A French artist was entombed yesterday inside a 12-tonne boulder for a week, saying: “I think I can take it.”
With the world’s press looking on, the two halves of the limestone rock were closed on Abraham Poincheval by workmen in a Paris modern art museum.
The 44-year-old had hollowed out a hole in the rock just big enough for him to sit, with a niche to hold supplies of water, soup and dried meat.
If he survives the ordeal, the artist will then attempt to hatch a dozen eggs by sitting on them for weeks on end.
Just before he stepped inside the rock at the Palais de Tokyo museum, Poincheval told AFP that claustrophobia was the least of his worries. “We are already locked into our own bodies,” he said.
Instead he was more anxious about stopping his mind running riot during his confinement. “We did a little test yesterday and it was absolutely incredible. It felt like like I was being carried off on a raft,” the artist said. “One of the big challenges will be to hold onto reality.”
The artist has spent months mentally and physically preparing himself for the practicalities of life inside the rock, where he will sit up with his arms outstretched.
Holes have been bored for air and cables for a heart monitor and an emergency video link.
His only other comforts are a cushion and a couple of books “for helping to pass the time, although I don’t think I will be able to read all the time”.
His reading material is certainly not light. He has packed the Polish philosopher Zygmunt Bauman’s classic text Liquid Modernity and a new novel by French author Celine Minard, Le Grand Jeu (The Great Game), about a women who cuts herself off from modern life in a hi-tech mountain refuge.

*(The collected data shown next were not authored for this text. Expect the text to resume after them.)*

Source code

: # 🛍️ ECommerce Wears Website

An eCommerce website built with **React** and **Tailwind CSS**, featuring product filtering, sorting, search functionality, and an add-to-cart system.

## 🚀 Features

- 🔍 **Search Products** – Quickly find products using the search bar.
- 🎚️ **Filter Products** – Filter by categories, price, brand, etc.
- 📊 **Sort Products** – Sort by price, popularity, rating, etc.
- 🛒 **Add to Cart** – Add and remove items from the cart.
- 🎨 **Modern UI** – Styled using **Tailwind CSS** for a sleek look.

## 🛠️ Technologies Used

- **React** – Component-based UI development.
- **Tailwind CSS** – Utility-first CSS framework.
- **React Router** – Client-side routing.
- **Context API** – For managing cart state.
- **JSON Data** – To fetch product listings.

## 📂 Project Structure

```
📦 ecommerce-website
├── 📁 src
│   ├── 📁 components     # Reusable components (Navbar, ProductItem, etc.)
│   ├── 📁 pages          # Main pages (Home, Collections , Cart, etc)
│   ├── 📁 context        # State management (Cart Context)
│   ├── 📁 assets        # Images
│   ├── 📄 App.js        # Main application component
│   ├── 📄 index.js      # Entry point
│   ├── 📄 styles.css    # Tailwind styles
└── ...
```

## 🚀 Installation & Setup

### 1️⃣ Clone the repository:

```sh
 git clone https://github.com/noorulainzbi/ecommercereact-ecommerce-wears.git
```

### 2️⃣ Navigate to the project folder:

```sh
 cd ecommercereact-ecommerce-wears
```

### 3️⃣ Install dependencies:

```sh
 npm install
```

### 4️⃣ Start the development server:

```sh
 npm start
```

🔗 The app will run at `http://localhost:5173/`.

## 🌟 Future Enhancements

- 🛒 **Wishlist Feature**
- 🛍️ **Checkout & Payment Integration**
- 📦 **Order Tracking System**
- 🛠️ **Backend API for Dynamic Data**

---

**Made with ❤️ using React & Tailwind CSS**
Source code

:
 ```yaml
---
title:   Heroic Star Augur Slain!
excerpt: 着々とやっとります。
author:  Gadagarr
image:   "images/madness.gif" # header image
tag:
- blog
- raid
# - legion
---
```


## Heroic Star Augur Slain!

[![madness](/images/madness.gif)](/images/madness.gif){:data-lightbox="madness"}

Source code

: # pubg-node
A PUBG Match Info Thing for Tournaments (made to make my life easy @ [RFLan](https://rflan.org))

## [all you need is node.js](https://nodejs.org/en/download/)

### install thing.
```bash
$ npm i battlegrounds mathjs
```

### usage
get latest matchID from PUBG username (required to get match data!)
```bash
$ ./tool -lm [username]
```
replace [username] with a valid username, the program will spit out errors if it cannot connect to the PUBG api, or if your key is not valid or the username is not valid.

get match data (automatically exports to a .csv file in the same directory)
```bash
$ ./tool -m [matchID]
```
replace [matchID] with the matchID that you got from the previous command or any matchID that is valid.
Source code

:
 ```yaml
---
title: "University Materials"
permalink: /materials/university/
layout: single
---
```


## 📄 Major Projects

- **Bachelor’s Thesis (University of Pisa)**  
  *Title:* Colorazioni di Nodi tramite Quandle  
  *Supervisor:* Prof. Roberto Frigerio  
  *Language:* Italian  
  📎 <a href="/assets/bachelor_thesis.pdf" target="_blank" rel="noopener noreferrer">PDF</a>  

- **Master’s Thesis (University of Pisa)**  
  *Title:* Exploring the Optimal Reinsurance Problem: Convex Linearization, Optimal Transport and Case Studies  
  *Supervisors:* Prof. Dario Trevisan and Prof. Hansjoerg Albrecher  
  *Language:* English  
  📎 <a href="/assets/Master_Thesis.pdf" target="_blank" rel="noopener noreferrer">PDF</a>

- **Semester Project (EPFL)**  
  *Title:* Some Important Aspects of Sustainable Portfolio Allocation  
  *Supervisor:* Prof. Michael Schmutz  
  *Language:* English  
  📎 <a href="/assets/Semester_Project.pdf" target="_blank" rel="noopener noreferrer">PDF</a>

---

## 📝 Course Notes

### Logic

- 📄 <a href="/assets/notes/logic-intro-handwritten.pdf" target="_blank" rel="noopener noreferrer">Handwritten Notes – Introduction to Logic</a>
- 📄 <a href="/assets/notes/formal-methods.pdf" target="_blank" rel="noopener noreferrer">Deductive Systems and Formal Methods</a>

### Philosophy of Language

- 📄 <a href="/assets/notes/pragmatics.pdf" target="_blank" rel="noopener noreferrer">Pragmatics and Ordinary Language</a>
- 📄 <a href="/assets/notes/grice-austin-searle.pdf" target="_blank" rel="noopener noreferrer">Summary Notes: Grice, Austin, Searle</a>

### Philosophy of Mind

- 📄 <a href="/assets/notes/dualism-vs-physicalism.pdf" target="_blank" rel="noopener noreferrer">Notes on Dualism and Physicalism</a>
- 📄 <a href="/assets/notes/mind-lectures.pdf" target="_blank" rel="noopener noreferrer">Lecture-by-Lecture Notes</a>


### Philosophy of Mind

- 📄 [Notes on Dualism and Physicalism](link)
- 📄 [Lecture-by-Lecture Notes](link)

Poincheval is no stranger to bizarre and hair-raising performances.
He once spent a fortnight inside a stuffed bear eating worms and beetles, was buried under a rock for eight days and navigated France’s Rhone river inside a giant plastic corked bottle.
He has crossed the Alps in a barrel and last year spent a week on top of a 20m pole outside a Paris train station like the stylite saints of the early Christian church.
He has also played at being a human mole, and crossed France on foot in a straight line with a friend.
Poincheval said his new performance, which he calls “Stone”, was “a voyage through geological time” where he would become the “beating heart” of the rock.
“Rocks are a living repository of time,” he added.